**About this exercise**
Please copy out the entries below exactly, beginning with the line that contains "3. From the" and ending with the line that contains "4. with the", and include nothing outside that span.

**Data for review**
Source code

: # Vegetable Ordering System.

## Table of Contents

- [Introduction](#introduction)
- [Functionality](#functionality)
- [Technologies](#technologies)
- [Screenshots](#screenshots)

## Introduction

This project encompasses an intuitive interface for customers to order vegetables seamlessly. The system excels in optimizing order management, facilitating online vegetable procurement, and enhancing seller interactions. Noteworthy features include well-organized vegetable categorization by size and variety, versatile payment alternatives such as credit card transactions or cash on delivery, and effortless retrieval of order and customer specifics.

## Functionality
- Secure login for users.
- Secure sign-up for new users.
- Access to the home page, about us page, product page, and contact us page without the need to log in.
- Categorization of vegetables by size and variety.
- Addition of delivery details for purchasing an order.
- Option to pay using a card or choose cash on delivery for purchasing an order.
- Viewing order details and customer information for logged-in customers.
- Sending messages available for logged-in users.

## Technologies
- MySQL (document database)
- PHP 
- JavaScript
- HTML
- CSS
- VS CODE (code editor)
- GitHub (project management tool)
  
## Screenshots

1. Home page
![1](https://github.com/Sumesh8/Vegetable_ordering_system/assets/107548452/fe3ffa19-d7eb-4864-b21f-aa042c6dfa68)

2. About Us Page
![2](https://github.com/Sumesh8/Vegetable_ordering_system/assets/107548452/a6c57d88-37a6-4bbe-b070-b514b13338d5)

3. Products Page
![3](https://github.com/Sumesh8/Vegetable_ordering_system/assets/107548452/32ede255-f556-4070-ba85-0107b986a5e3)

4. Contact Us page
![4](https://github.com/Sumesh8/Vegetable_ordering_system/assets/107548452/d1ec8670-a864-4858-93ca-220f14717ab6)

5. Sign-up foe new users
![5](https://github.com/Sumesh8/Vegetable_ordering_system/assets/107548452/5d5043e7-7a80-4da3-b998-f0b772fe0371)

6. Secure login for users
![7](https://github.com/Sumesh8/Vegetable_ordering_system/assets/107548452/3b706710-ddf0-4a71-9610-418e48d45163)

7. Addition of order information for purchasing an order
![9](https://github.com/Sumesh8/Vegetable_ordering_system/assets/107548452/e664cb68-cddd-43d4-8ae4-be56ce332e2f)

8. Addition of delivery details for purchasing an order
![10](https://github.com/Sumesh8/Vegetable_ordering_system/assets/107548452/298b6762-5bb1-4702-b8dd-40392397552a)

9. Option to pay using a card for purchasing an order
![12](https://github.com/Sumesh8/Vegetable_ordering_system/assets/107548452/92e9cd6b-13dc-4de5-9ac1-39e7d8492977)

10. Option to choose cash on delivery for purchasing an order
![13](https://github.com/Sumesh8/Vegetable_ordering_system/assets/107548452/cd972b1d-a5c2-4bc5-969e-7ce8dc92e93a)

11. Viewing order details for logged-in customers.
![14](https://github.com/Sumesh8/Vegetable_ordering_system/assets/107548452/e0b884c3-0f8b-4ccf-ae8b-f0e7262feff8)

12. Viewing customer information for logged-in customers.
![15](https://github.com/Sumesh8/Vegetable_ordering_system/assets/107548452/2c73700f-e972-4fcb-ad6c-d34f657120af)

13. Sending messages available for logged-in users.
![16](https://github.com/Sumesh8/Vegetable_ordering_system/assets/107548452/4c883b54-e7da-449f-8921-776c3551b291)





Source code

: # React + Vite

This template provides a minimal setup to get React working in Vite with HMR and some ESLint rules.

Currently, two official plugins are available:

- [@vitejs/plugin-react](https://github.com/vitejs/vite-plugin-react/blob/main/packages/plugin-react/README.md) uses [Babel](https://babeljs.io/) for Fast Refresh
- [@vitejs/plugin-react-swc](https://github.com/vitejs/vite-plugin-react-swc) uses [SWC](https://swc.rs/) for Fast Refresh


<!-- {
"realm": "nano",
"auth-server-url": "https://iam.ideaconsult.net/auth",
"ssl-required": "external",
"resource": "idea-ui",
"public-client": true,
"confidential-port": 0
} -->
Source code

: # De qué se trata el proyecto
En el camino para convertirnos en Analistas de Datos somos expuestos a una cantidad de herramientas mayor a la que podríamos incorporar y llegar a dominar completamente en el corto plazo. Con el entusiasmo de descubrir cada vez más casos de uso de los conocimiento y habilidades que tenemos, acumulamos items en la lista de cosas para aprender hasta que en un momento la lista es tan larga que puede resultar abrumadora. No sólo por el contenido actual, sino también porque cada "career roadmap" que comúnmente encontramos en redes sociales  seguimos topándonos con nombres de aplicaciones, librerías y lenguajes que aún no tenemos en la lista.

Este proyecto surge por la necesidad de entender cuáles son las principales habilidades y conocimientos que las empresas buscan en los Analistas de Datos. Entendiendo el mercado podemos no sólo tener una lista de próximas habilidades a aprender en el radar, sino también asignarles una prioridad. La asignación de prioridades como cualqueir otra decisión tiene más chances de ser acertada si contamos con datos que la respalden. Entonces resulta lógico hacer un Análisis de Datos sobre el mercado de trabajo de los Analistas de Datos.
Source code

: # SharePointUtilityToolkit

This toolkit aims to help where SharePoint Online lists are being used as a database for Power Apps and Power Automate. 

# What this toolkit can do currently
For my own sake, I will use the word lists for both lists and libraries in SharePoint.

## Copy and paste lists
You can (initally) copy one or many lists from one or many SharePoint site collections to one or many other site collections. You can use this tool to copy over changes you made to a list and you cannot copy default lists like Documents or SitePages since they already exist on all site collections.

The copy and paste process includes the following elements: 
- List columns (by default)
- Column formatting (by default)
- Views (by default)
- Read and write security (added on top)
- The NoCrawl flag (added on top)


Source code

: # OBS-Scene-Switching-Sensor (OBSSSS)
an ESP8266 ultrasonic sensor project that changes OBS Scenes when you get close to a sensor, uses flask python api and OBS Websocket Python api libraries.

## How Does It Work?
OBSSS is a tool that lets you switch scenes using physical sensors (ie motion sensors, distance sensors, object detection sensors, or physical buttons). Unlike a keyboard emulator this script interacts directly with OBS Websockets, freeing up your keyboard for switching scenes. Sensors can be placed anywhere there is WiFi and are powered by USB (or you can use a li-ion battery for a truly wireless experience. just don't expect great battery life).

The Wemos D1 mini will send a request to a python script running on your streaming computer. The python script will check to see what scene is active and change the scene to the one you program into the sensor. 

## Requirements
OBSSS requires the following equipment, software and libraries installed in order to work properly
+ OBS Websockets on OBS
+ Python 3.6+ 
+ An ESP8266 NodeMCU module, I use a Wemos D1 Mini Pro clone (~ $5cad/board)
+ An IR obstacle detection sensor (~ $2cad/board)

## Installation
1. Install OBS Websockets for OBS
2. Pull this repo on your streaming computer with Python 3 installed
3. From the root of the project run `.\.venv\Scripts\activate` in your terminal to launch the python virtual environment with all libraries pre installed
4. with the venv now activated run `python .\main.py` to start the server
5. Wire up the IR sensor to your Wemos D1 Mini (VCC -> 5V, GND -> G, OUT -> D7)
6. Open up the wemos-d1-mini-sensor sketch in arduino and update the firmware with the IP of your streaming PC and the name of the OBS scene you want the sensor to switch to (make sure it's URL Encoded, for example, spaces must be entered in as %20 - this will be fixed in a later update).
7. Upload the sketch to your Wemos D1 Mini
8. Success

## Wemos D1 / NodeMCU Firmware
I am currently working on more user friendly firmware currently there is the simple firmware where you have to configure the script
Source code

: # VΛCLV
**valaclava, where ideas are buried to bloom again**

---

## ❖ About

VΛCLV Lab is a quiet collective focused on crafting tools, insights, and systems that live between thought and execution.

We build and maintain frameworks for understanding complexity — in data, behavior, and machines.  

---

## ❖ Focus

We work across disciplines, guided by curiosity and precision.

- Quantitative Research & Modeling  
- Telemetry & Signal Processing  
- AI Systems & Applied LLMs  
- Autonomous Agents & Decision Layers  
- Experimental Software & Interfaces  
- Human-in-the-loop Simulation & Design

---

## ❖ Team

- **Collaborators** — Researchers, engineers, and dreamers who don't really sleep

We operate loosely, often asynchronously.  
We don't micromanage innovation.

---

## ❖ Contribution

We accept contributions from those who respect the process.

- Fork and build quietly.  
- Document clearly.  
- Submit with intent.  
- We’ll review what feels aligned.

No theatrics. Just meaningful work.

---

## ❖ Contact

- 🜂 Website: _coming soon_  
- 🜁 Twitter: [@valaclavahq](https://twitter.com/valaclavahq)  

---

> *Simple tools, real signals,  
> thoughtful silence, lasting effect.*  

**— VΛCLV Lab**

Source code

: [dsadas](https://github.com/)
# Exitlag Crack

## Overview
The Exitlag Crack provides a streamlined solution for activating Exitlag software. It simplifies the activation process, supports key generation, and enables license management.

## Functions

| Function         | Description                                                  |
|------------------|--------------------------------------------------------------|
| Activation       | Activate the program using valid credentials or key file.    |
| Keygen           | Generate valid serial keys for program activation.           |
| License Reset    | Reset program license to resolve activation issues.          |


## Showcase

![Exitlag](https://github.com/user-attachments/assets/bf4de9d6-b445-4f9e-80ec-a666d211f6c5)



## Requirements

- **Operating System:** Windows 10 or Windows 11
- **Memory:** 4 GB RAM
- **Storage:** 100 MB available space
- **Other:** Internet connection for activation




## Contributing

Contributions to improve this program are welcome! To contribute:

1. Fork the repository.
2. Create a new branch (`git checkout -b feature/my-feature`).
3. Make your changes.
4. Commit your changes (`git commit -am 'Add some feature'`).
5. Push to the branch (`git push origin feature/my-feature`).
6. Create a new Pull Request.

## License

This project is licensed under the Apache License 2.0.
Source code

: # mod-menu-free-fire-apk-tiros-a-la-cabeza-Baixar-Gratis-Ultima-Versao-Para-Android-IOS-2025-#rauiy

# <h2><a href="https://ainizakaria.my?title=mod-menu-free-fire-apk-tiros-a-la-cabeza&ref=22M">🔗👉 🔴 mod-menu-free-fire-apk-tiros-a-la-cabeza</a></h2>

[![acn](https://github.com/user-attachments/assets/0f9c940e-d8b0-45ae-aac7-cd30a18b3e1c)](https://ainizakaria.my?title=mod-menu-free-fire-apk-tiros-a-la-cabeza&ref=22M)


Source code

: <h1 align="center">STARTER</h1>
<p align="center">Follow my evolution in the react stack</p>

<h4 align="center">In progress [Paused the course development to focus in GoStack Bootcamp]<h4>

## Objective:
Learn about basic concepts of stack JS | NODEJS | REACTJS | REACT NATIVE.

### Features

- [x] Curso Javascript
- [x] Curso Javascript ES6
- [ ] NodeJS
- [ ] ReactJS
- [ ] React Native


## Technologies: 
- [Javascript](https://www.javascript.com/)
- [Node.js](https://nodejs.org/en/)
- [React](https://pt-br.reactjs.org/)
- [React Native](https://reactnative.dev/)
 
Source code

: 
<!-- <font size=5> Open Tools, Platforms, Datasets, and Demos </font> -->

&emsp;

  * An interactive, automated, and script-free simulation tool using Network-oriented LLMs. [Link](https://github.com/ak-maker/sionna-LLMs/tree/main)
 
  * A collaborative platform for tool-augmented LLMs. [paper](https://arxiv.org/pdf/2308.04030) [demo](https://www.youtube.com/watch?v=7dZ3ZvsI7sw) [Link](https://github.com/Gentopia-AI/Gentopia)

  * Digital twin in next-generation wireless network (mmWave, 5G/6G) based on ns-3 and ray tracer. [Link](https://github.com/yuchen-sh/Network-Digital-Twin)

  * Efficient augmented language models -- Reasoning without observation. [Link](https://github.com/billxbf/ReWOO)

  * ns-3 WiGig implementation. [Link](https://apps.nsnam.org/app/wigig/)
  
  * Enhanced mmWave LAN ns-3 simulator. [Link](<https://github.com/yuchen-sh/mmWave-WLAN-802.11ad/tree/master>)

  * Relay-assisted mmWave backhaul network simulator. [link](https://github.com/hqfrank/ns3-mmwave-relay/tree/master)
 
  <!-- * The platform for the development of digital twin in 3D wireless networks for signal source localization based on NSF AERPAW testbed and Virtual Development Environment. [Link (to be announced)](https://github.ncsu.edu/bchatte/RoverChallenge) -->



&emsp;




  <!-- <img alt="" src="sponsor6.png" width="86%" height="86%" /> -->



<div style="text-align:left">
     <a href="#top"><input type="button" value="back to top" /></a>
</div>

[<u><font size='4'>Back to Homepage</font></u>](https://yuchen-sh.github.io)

**Result**
3. From the root of the project run `.\.venv\Scripts\activate` in your terminal to launch the python virtual environment with all libraries pre installed
4. with the venv now activated run `python .\main.py` to start the server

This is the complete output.